*** DATASET EXCERPTS ***

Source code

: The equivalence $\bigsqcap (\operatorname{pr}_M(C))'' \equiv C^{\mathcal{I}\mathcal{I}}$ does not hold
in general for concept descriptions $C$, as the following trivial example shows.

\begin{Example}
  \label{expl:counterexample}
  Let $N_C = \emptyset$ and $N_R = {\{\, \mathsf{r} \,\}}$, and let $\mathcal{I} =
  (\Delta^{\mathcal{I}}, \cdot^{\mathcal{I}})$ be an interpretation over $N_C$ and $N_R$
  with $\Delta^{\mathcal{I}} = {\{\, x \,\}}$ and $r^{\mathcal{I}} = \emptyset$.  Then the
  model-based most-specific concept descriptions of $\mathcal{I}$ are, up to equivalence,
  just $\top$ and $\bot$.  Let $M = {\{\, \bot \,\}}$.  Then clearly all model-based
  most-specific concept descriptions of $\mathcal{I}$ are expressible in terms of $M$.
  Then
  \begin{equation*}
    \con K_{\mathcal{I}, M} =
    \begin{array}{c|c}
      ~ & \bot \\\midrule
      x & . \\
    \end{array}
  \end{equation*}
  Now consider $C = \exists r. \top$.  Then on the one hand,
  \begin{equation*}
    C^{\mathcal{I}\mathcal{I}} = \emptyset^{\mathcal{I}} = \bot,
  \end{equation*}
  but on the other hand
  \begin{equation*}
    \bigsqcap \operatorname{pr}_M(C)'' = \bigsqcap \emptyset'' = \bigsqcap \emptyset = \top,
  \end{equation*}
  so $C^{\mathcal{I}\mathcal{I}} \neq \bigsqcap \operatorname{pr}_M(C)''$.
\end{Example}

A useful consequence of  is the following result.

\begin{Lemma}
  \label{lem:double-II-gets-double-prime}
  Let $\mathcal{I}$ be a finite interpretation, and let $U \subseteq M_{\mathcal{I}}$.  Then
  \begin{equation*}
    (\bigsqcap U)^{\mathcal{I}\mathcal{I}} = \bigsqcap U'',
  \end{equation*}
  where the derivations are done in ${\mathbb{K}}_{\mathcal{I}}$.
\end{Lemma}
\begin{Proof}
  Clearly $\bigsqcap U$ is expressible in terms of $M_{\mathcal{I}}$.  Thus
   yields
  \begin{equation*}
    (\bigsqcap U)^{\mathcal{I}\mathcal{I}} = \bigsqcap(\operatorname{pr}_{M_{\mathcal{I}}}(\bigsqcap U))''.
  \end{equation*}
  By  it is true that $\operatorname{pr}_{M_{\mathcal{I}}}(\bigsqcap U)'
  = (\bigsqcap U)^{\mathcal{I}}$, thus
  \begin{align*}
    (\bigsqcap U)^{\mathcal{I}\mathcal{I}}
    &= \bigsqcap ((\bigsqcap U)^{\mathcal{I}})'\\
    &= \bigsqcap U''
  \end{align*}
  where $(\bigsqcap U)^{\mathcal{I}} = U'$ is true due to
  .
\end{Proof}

*** End of DATASET EXCERPTS ***
*** DATASET EXCERPTS ***

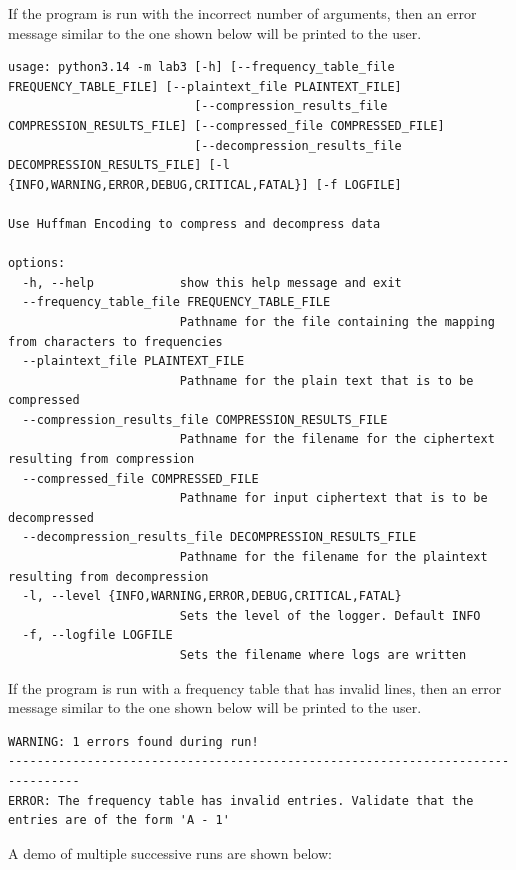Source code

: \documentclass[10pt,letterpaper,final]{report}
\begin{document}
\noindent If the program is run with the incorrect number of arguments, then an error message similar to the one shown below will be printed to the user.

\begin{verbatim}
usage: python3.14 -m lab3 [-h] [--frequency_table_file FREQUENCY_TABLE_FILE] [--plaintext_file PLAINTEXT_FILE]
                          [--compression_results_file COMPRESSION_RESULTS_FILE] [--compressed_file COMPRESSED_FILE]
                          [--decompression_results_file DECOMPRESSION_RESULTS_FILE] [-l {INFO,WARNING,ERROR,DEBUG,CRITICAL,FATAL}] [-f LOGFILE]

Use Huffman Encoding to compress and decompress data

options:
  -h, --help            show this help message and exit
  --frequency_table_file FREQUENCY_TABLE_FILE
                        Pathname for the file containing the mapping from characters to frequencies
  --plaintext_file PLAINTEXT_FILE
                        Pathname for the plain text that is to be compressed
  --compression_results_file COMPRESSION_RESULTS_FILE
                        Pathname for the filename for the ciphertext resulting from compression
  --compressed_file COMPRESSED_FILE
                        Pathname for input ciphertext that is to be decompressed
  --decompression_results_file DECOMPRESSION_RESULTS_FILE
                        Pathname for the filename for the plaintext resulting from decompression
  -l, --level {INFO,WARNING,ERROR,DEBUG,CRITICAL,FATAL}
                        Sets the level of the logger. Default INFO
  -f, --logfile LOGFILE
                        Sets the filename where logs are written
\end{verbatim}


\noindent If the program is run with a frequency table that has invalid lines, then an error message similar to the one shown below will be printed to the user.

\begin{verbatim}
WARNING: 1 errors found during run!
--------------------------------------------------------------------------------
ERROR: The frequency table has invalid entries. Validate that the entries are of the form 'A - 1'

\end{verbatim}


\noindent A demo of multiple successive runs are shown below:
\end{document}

*** End of DATASET EXCERPTS ***
*** DATASET EXCERPTS ***

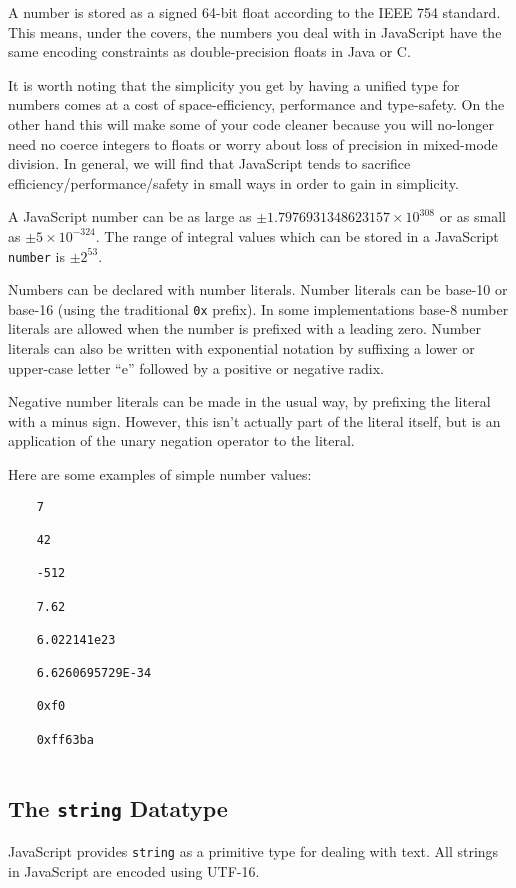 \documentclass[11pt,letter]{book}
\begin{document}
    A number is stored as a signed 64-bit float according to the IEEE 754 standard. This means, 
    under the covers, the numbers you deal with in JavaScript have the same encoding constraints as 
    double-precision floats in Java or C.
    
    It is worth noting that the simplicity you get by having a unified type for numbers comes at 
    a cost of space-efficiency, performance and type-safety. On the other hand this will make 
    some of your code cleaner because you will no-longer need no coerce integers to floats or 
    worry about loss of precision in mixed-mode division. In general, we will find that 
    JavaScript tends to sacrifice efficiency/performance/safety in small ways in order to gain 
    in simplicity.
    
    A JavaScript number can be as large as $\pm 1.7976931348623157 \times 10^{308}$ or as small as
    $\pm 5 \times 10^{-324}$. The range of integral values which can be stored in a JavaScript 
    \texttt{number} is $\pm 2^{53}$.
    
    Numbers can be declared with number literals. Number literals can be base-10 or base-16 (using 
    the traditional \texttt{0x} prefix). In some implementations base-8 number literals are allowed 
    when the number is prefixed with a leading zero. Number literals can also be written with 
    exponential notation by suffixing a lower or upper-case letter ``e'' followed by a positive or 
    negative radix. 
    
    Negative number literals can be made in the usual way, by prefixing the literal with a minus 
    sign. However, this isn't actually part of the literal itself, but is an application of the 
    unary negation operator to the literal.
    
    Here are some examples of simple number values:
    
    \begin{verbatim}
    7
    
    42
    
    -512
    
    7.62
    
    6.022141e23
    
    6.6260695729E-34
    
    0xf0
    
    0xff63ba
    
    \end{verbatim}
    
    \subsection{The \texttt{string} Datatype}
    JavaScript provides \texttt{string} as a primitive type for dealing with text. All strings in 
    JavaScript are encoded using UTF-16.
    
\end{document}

*** End of DATASET EXCERPTS ***

=== TASK INSTRUCTIONS ===
Whenever the word "WARNING" shows up in a line of the entries, list that line.

=== SOLUTION TO THE PROBLEM ===
                          [--decompression_results_file DECOMPRESSION_RESULTS_FILE] [-l {INFO,WARNING,ERROR,DEBUG,CRITICAL,FATAL}] [-f LOGFILE]
  -l, --level {INFO,WARNING,ERROR,DEBUG,CRITICAL,FATAL}
WARNING: 1 errors found during run!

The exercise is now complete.